Hobby Lobby Post-Mortem Part 10: When Is There Complicity?

by Sherry F. Colb

In my Verdict column for this week, I discuss and analyze an underdeveloped dimension of the Supreme Court's ruling in Burwell v. Hobby Lobby.  The Court held in Hobby Lobby that the Religious Freedom Restoration Act ("RFRA") protects closely held corporations with religious objections to health insurance coverage requirements under regulations passed pursuant to the Patient Protection and Affordable Care Act ("ACA").  The requirements at issue in Hobby Lobby require employers that provide health insurance coverage to their employees to include within that package coverage for two kinds of intra-uterine device and two types of morning-after pill that the corporations consider religiously objectionable abortifacients.  

The Supreme Court accepts the respondents' claim that they believe that life begins at conception.  This claim, coupled with an acknowledgment from the U.S. Department of Health and Human Services ("HHS") that the challenged methods of contraception sometimes operate after fertilization has occurred, lead the Court to conclude that these contraception methods can operate as abortifacients.  

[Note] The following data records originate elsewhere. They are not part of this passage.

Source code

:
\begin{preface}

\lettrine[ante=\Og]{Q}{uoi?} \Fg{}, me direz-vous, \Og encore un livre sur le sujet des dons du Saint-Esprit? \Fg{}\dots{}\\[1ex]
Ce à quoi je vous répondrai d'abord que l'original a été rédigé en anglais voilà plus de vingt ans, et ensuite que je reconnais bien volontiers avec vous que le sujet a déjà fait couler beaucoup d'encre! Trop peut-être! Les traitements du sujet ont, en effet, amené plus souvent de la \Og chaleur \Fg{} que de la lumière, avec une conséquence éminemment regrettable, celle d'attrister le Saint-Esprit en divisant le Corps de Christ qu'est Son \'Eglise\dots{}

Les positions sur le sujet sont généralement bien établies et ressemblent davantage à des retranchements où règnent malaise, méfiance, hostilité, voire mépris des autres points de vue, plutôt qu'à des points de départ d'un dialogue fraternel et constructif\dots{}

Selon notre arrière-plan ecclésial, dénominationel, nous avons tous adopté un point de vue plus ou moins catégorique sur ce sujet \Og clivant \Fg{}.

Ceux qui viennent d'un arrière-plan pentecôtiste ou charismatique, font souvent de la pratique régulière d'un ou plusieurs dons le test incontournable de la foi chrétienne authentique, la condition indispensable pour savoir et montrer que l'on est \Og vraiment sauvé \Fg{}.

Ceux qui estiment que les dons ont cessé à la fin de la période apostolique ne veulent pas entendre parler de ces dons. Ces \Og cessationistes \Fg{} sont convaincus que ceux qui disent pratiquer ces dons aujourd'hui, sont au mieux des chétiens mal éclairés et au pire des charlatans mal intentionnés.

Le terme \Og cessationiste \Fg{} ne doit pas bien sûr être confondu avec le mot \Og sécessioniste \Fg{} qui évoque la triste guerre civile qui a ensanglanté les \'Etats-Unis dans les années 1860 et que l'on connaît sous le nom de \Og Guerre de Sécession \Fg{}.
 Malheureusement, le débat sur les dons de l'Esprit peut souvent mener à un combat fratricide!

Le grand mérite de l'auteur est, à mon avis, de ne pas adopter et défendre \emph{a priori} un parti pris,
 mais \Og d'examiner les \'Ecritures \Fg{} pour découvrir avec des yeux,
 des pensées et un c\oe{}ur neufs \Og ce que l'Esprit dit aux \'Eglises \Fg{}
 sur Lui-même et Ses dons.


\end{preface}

In my column, I suggest that whether a method of contraception is or is not an abortifacient is in part a matter of semantics (revolving around whether one defines "abortion" to presuppose embryonic implantation in the uterus), rather than being a purely factual or moral question, and in part a matter of whether refusing to admit an embryo into one's uterus is truly tantamount to killing the embryo, given the well-accepted distinction between "killing" and "letting die."  I argue that even if one believes that life begins at conception and that killing an embryo pre-implantation is murder, it does not necessarily follow that taking a drug that makes the uterus inhospitable to embryonic implantation qualifies as murder.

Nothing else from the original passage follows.